(IBM.Quantum.blog) IBM researchers has discovered a new mathematical proof of quantum advantage – the elusive threshold at which quantum computers outperform classical machines in certain use cases.
Sergey Bravyi and Dmitri Maslov are authors of this IBM Quantum blog and explain they began their current line of investigation to study the structural property of the Clifford group, describing a set of transformations that generate entanglement, play an important role in quantum computing error correction, and are used in (randomized) benchmarking. In a series of one-thing-leads-to-another findings, they ended up discovering a new mathematical proof of quantum advantage.
Their arXiv preprint, “Hadamard-free circuits expose the structure of the Clifford group,” shows the smallest known computation that is more efficient when implemented quantumly rather than on a classical reversible computer, counting the 2-(qu)bit gates in respective circuits. This illustrates what can be called a “white box” quantum advantage. In contrast, a number of “black box”-style advantages are known, with the difference that a black box assumes no knowledge of own inner workings, whereas white box is an explicit circuit.

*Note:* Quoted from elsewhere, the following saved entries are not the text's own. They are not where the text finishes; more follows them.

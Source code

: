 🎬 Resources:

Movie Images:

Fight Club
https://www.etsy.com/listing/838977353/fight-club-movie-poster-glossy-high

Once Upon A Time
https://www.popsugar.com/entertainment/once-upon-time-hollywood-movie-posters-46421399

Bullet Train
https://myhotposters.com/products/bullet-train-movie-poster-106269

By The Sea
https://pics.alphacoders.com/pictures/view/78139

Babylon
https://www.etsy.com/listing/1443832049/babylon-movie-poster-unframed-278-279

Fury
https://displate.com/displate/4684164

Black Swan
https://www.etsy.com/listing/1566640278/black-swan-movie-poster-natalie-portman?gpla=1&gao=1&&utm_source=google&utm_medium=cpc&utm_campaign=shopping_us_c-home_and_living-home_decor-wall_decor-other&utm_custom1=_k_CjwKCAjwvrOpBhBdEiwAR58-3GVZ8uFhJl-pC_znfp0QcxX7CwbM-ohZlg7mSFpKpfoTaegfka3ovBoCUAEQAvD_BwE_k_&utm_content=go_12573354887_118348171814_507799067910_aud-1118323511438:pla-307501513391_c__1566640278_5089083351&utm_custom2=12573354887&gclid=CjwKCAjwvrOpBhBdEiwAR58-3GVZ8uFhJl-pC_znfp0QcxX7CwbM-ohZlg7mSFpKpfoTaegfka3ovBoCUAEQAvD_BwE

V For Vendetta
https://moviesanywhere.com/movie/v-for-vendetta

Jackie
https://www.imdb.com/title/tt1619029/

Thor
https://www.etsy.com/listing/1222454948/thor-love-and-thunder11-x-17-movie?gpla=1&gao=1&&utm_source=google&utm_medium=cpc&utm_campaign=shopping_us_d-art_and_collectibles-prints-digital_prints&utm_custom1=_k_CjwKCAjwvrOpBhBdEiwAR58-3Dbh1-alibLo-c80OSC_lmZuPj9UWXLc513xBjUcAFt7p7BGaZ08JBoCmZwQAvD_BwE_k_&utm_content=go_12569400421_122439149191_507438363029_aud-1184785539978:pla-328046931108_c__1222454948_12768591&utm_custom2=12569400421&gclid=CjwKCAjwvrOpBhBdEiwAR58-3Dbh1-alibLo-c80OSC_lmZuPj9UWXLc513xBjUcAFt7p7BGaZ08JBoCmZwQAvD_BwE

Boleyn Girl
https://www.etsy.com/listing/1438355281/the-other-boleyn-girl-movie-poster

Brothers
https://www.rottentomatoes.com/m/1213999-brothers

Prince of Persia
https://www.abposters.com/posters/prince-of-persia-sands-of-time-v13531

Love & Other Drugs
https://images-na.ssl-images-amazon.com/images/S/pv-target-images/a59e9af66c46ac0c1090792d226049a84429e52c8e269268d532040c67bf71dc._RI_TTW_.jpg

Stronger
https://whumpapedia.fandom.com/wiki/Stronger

A black box algorithm usually concerns discovering a property of the function computed by the given black box. The Bernstein–Vazirani algorithm is an example of a black box algorithm that discovers the hidden linear function computed by the black box with a single query, thus providing a quantum advantage over the best possible classical algorithm (whose query complexity is linear in the number of inputs to the black box).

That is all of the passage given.